Without any images, write the listing below out word for word.

※

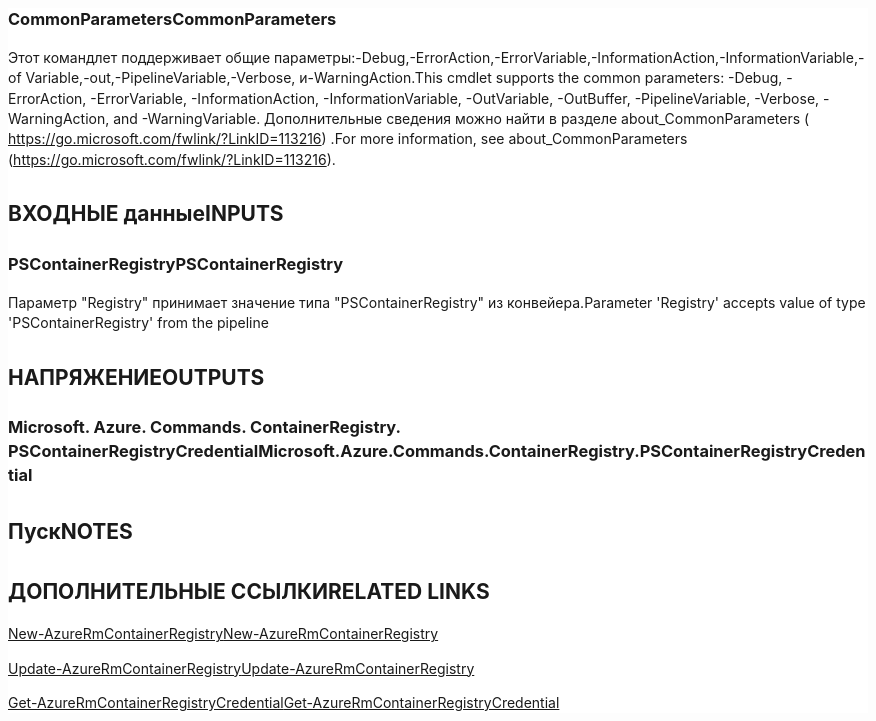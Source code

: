 ### <span data-ttu-id="84417-130">CommonParameters</span><span class="sxs-lookup"><span data-stu-id="84417-130">CommonParameters</span></span>
<span data-ttu-id="84417-131">Этот командлет поддерживает общие параметры:-Debug,-ErrorAction,-ErrorVariable,-InformationAction,-InformationVariable,-of Variable,-out,-PipelineVariable,-Verbose, и-WarningAction.</span><span class="sxs-lookup"><span data-stu-id="84417-131">This cmdlet supports the common parameters: -Debug, -ErrorAction, -ErrorVariable, -InformationAction, -InformationVariable, -OutVariable, -OutBuffer, -PipelineVariable, -Verbose, -WarningAction, and -WarningVariable.</span></span> <span data-ttu-id="84417-132">Дополнительные сведения можно найти в разделе about_CommonParameters ( https://go.microsoft.com/fwlink/?LinkID=113216) .</span><span class="sxs-lookup"><span data-stu-id="84417-132">For more information, see about_CommonParameters (https://go.microsoft.com/fwlink/?LinkID=113216).</span></span>

## <span data-ttu-id="84417-133">ВХОДНЫЕ данные</span><span class="sxs-lookup"><span data-stu-id="84417-133">INPUTS</span></span>

### <span data-ttu-id="84417-134">PSContainerRegistry</span><span class="sxs-lookup"><span data-stu-id="84417-134">PSContainerRegistry</span></span>
<span data-ttu-id="84417-135">Параметр "Registry" принимает значение типа "PSContainerRegistry" из конвейера.</span><span class="sxs-lookup"><span data-stu-id="84417-135">Parameter 'Registry' accepts value of type 'PSContainerRegistry' from the pipeline</span></span>

## <span data-ttu-id="84417-136">НАПРЯЖЕНИЕ</span><span class="sxs-lookup"><span data-stu-id="84417-136">OUTPUTS</span></span>

### <span data-ttu-id="84417-137">Microsoft. Azure. Commands. ContainerRegistry. PSContainerRegistryCredential</span><span class="sxs-lookup"><span data-stu-id="84417-137">Microsoft.Azure.Commands.ContainerRegistry.PSContainerRegistryCredential</span></span>

## <span data-ttu-id="84417-138">Пуск</span><span class="sxs-lookup"><span data-stu-id="84417-138">NOTES</span></span>

## <span data-ttu-id="84417-139">ДОПОЛНИТЕЛЬНЫЕ ССЫЛКИ</span><span class="sxs-lookup"><span data-stu-id="84417-139">RELATED LINKS</span></span>

[<span data-ttu-id="84417-140">New-AzureRmContainerRegistry</span><span class="sxs-lookup"><span data-stu-id="84417-140">New-AzureRmContainerRegistry</span></span>](./New-AzureRmContainerRegistry.md)

[<span data-ttu-id="84417-141">Update-AzureRmContainerRegistry</span><span class="sxs-lookup"><span data-stu-id="84417-141">Update-AzureRmContainerRegistry</span></span>](./Update-AzureRmContainerRegistry.md)

[<span data-ttu-id="84417-142">Get-AzureRmContainerRegistryCredential</span><span class="sxs-lookup"><span data-stu-id="84417-142">Get-AzureRmContainerRegistryCredential</span></span>](./Get-AzureRmContainerRegistryCredential.md)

※

• _TASK SOLUTION_:
Source code

: ### <span data-ttu-id="84417-130">CommonParameters</span><span class="sxs-lookup"><span data-stu-id="84417-130">CommonParameters</span></span>
<span data-ttu-id="84417-131">Этот командлет поддерживает общие параметры:-Debug,-ErrorAction,-ErrorVariable,-InformationAction,-InformationVariable,-of Variable,-out,-PipelineVariable,-Verbose, и-WarningAction.</span><span class="sxs-lookup"><span data-stu-id="84417-131">This cmdlet supports the common parameters: -Debug, -ErrorAction, -ErrorVariable, -InformationAction, -InformationVariable, -OutVariable, -OutBuffer, -PipelineVariable, -Verbose, -WarningAction, and -WarningVariable.</span></span> <span data-ttu-id="84417-132">Дополнительные сведения можно найти в разделе about_CommonParameters ( https://go.microsoft.com/fwlink/?LinkID=113216) .</span><span class="sxs-lookup"><span data-stu-id="84417-132">For more information, see about_CommonParameters (https://go.microsoft.com/fwlink/?LinkID=113216).</span></span>

## <span data-ttu-id="84417-133">ВХОДНЫЕ данные</span><span class="sxs-lookup"><span data-stu-id="84417-133">INPUTS</span></span>

### <span data-ttu-id="84417-134">PSContainerRegistry</span><span class="sxs-lookup"><span data-stu-id="84417-134">PSContainerRegistry</span></span>
<span data-ttu-id="84417-135">Параметр "Registry" принимает значение типа "PSContainerRegistry" из конвейера.</span><span class="sxs-lookup"><span data-stu-id="84417-135">Parameter 'Registry' accepts value of type 'PSContainerRegistry' from the pipeline</span></span>

## <span data-ttu-id="84417-136">НАПРЯЖЕНИЕ</span><span class="sxs-lookup"><span data-stu-id="84417-136">OUTPUTS</span></span>

### <span data-ttu-id="84417-137">Microsoft. Azure. Commands. ContainerRegistry. PSContainerRegistryCredential</span><span class="sxs-lookup"><span data-stu-id="84417-137">Microsoft.Azure.Commands.ContainerRegistry.PSContainerRegistryCredential</span></span>

## <span data-ttu-id="84417-138">Пуск</span><span class="sxs-lookup"><span data-stu-id="84417-138">NOTES</span></span>

## <span data-ttu-id="84417-139">ДОПОЛНИТЕЛЬНЫЕ ССЫЛКИ</span><span class="sxs-lookup"><span data-stu-id="84417-139">RELATED LINKS</span></span>

[<span data-ttu-id="84417-140">New-AzureRmContainerRegistry</span><span class="sxs-lookup"><span data-stu-id="84417-140">New-AzureRmContainerRegistry</span></span>](./New-AzureRmContainerRegistry.md)

[<span data-ttu-id="84417-141">Update-AzureRmContainerRegistry</span><span class="sxs-lookup"><span data-stu-id="84417-141">Update-AzureRmContainerRegistry</span></span>](./Update-AzureRmContainerRegistry.md)

[<span data-ttu-id="84417-142">Get-AzureRmContainerRegistryCredential</span><span class="sxs-lookup"><span data-stu-id="84417-142">Get-AzureRmContainerRegistryCredential</span></span>](./Get-AzureRmContainerRegistryCredential.md)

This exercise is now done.